Task: Take the entries below and reproduce them word for word.
Segment Start: Record excerpts
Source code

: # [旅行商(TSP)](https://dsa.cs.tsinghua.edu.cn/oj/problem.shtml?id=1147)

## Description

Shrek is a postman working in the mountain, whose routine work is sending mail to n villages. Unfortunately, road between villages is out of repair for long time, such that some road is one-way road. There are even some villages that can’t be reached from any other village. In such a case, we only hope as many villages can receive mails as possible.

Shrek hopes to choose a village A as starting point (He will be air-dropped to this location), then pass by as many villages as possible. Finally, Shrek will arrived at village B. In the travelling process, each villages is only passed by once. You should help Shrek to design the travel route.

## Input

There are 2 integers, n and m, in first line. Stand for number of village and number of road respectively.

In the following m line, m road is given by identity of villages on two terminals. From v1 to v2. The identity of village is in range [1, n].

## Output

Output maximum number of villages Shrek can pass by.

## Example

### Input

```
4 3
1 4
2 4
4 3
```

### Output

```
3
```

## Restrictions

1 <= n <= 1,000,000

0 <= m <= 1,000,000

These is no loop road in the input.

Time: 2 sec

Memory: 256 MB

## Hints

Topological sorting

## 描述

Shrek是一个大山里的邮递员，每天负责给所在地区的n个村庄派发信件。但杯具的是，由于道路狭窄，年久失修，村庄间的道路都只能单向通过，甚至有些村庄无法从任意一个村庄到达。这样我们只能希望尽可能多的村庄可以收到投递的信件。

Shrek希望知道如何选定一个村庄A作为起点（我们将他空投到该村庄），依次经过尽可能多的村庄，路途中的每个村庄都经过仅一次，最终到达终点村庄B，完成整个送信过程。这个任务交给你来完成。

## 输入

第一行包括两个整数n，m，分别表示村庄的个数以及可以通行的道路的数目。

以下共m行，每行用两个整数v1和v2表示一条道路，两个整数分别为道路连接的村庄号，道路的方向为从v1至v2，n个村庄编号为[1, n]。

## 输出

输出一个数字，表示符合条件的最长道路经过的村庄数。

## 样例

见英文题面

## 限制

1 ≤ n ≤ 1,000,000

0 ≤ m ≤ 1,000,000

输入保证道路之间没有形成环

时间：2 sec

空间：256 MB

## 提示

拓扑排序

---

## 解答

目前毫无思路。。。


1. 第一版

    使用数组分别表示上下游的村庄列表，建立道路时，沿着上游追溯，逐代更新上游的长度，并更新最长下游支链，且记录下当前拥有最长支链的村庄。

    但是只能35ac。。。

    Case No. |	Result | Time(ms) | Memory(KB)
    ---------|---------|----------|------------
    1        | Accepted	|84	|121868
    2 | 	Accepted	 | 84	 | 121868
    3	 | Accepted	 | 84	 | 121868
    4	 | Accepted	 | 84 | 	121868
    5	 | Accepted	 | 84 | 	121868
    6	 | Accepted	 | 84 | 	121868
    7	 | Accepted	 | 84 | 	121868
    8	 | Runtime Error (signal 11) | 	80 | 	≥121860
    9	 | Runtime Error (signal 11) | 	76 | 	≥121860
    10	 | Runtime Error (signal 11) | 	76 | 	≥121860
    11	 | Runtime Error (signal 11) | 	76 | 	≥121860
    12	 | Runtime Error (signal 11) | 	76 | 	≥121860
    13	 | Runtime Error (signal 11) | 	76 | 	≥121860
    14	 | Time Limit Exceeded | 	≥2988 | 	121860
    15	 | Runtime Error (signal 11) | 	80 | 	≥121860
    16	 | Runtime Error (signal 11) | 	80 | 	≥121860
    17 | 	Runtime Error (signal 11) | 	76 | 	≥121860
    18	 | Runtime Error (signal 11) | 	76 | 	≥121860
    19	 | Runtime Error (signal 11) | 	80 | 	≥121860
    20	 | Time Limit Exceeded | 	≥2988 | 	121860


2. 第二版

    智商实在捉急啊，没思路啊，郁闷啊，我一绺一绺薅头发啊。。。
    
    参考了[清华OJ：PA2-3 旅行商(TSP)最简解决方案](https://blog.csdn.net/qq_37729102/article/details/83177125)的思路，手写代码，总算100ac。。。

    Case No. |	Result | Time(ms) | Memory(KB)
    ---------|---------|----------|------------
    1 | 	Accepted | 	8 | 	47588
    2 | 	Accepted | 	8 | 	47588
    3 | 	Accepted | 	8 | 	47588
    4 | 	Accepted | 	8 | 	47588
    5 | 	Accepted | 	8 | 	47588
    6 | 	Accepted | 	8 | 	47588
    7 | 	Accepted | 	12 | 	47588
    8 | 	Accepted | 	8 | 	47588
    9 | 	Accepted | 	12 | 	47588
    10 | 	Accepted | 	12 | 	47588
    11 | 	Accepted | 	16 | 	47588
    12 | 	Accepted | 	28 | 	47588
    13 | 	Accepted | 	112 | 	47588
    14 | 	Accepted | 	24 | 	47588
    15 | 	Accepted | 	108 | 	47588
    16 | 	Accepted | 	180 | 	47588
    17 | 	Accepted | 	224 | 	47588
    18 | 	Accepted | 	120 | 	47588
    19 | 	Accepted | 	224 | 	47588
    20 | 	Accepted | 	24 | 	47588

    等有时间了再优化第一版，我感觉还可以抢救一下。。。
Segment End: Record excerpts
Exercise output:
Source code

: # [旅行商(TSP)](https://dsa.cs.tsinghua.edu.cn/oj/problem.shtml?id=1147)

## Description

Shrek is a postman working in the mountain, whose routine work is sending mail to n villages. Unfortunately, road between villages is out of repair for long time, such that some road is one-way road. There are even some villages that can’t be reached from any other village. In such a case, we only hope as many villages can receive mails as possible.

Shrek hopes to choose a village A as starting point (He will be air-dropped to this location), then pass by as many villages as possible. Finally, Shrek will arrived at village B. In the travelling process, each villages is only passed by once. You should help Shrek to design the travel route.

## Input

There are 2 integers, n and m, in first line. Stand for number of village and number of road respectively.

In the following m line, m road is given by identity of villages on two terminals. From v1 to v2. The identity of village is in range [1, n].

## Output

Output maximum number of villages Shrek can pass by.

## Example

### Input

```
4 3
1 4
2 4
4 3
```

### Output

```
3
```

## Restrictions

1 <= n <= 1,000,000

0 <= m <= 1,000,000

These is no loop road in the input.

Time: 2 sec

Memory: 256 MB

## Hints

Topological sorting

## 描述

Shrek是一个大山里的邮递员，每天负责给所在地区的n个村庄派发信件。但杯具的是，由于道路狭窄，年久失修，村庄间的道路都只能单向通过，甚至有些村庄无法从任意一个村庄到达。这样我们只能希望尽可能多的村庄可以收到投递的信件。

Shrek希望知道如何选定一个村庄A作为起点（我们将他空投到该村庄），依次经过尽可能多的村庄，路途中的每个村庄都经过仅一次，最终到达终点村庄B，完成整个送信过程。这个任务交给你来完成。

## 输入

第一行包括两个整数n，m，分别表示村庄的个数以及可以通行的道路的数目。

以下共m行，每行用两个整数v1和v2表示一条道路，两个整数分别为道路连接的村庄号，道路的方向为从v1至v2，n个村庄编号为[1, n]。

## 输出

输出一个数字，表示符合条件的最长道路经过的村庄数。

## 样例

见英文题面

## 限制

1 ≤ n ≤ 1,000,000

0 ≤ m ≤ 1,000,000

输入保证道路之间没有形成环

时间：2 sec

空间：256 MB

## 提示

拓扑排序

---

## 解答

目前毫无思路。。。


1. 第一版

    使用数组分别表示上下游的村庄列表，建立道路时，沿着上游追溯，逐代更新上游的长度，并更新最长下游支链，且记录下当前拥有最长支链的村庄。

    但是只能35ac。。。

    Case No. |	Result | Time(ms) | Memory(KB)
    ---------|---------|----------|------------
    1        | Accepted	|84	|121868
    2 | 	Accepted	 | 84	 | 121868
    3	 | Accepted	 | 84	 | 121868
    4	 | Accepted	 | 84 | 	121868
    5	 | Accepted	 | 84 | 	121868
    6	 | Accepted	 | 84 | 	121868
    7	 | Accepted	 | 84 | 	121868
    8	 | Runtime Error (signal 11) | 	80 | 	≥121860
    9	 | Runtime Error (signal 11) | 	76 | 	≥121860
    10	 | Runtime Error (signal 11) | 	76 | 	≥121860
    11	 | Runtime Error (signal 11) | 	76 | 	≥121860
    12	 | Runtime Error (signal 11) | 	76 | 	≥121860
    13	 | Runtime Error (signal 11) | 	76 | 	≥121860
    14	 | Time Limit Exceeded | 	≥2988 | 	121860
    15	 | Runtime Error (signal 11) | 	80 | 	≥121860
    16	 | Runtime Error (signal 11) | 	80 | 	≥121860
    17 | 	Runtime Error (signal 11) | 	76 | 	≥121860
    18	 | Runtime Error (signal 11) | 	76 | 	≥121860
    19	 | Runtime Error (signal 11) | 	80 | 	≥121860
    20	 | Time Limit Exceeded | 	≥2988 | 	121860


2. 第二版

    智商实在捉急啊，没思路啊，郁闷啊，我一绺一绺薅头发啊。。。
    
    参考了[清华OJ：PA2-3 旅行商(TSP)最简解决方案](https://blog.csdn.net/qq_37729102/article/details/83177125)的思路，手写代码，总算100ac。。。

    Case No. |	Result | Time(ms) | Memory(KB)
    ---------|---------|----------|------------
    1 | 	Accepted | 	8 | 	47588
    2 | 	Accepted | 	8 | 	47588
    3 | 	Accepted | 	8 | 	47588
    4 | 	Accepted | 	8 | 	47588
    5 | 	Accepted | 	8 | 	47588
    6 | 	Accepted | 	8 | 	47588
    7 | 	Accepted | 	12 | 	47588
    8 | 	Accepted | 	8 | 	47588
    9 | 	Accepted | 	12 | 	47588
    10 | 	Accepted | 	12 | 	47588
    11 | 	Accepted | 	16 | 	47588
    12 | 	Accepted | 	28 | 	47588
    13 | 	Accepted | 	112 | 	47588
    14 | 	Accepted | 	24 | 	47588
    15 | 	Accepted | 	108 | 	47588
    16 | 	Accepted | 	180 | 	47588
    17 | 	Accepted | 	224 | 	47588
    18 | 	Accepted | 	120 | 	47588
    19 | 	Accepted | 	224 | 	47588
    20 | 	Accepted | 	24 | 	47588

    等有时间了再优化第一版，我感觉还可以抢救一下。。。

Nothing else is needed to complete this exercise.